▸ **Source data**:

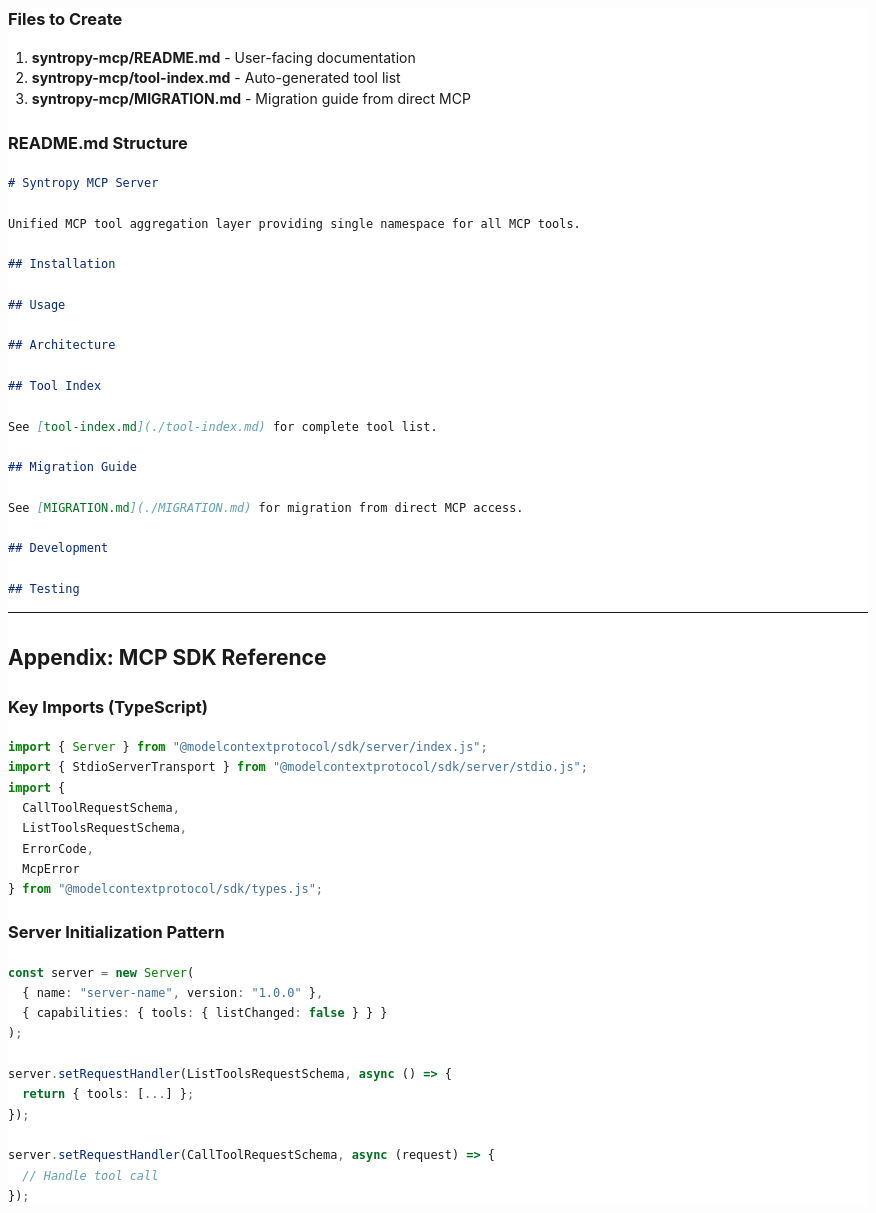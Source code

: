 ### Files to Create

1. **syntropy-mcp/README.md** - User-facing documentation
2. **syntropy-mcp/tool-index.md** - Auto-generated tool list
3. **syntropy-mcp/MIGRATION.md** - Migration guide from direct MCP

### README.md Structure

```markdown
# Syntropy MCP Server

Unified MCP tool aggregation layer providing single namespace for all MCP tools.

## Installation

## Usage

## Architecture

## Tool Index

See [tool-index.md](./tool-index.md) for complete tool list.

## Migration Guide

See [MIGRATION.md](./MIGRATION.md) for migration from direct MCP access.

## Development

## Testing
```

---

## Appendix: MCP SDK Reference

### Key Imports (TypeScript)

```typescript
import { Server } from "@modelcontextprotocol/sdk/server/index.js";
import { StdioServerTransport } from "@modelcontextprotocol/sdk/server/stdio.js";
import {
  CallToolRequestSchema,
  ListToolsRequestSchema,
  ErrorCode,
  McpError
} from "@modelcontextprotocol/sdk/types.js";
```

### Server Initialization Pattern

```typescript
const server = new Server(
  { name: "server-name", version: "1.0.0" },
  { capabilities: { tools: { listChanged: false } } }
);

server.setRequestHandler(ListToolsRequestSchema, async () => {
  return { tools: [...] };
});

server.setRequestHandler(CallToolRequestSchema, async (request) => {
  // Handle tool call
});
```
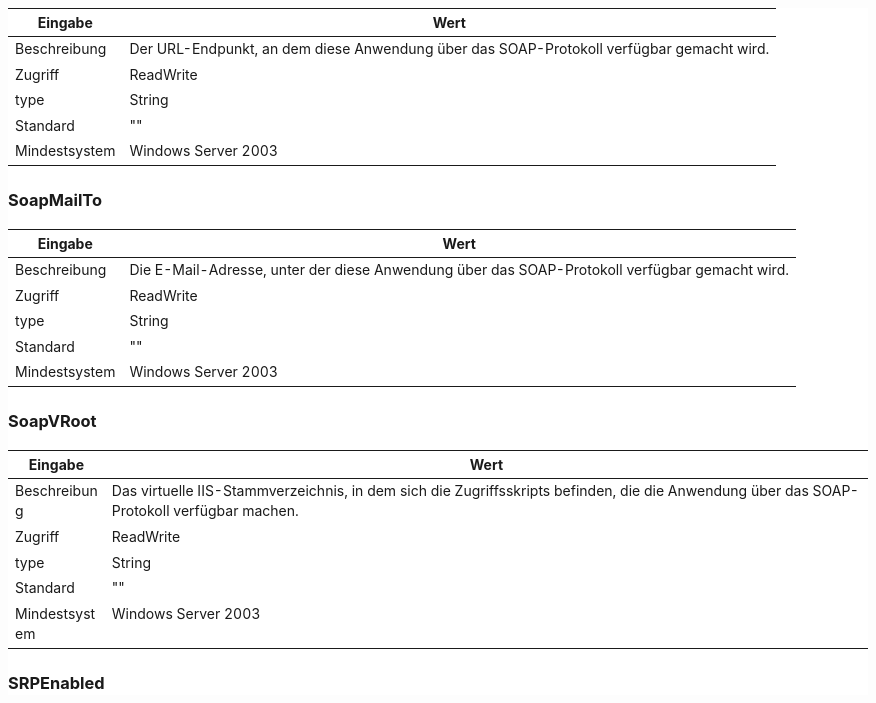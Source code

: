 

| Eingabe | Wert |
|----------------|------------------------------------------------------------------------------|
| Beschreibung    | Der URL-Endpunkt, an dem diese Anwendung über das SOAP-Protokoll verfügbar gemacht wird. |
| Zugriff         | ReadWrite                                                                    |
| type           | String                                                                       |
| Standard        | ""                                                                           |
| Mindestsystem | Windows Server 2003                                                          |



 

### <a name="soapmailto"></a>SoapMailTo



| Eingabe | Wert |
|----------------|-------------------------------------------------------------------------------|
| Beschreibung    | Die E-Mail-Adresse, unter der diese Anwendung über das SOAP-Protokoll verfügbar gemacht wird. |
| Zugriff         | ReadWrite                                                                     |
| type           | String                                                                        |
| Standard        | ""                                                                            |
| Mindestsystem | Windows Server 2003                                                           |



 

### <a name="soapvroot"></a>SoapVRoot



| Eingabe | Wert |
|----------------|----------------------------------------------------------------------------------------------------------------------|
| Beschreibung    | Das virtuelle IIS-Stammverzeichnis, in dem sich die Zugriffsskripts befinden, die die Anwendung über das SOAP-Protokoll verfügbar machen. |
| Zugriff         | ReadWrite                                                                                                            |
| type           | String                                                                                                               |
| Standard        | ""                                                                                                                   |
| Mindestsystem | Windows Server 2003                                                                                                  |



 

### <a name="srpenabled"></a>SRPEnabled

▸ **Problem requirements**:
In the listing above, find every line with the word "CallToolRequestSchema" and copy it out.

▸ **Answer for this exercise**:
  CallToolRequestSchema,
server.setRequestHandler(CallToolRequestSchema, async (request) => {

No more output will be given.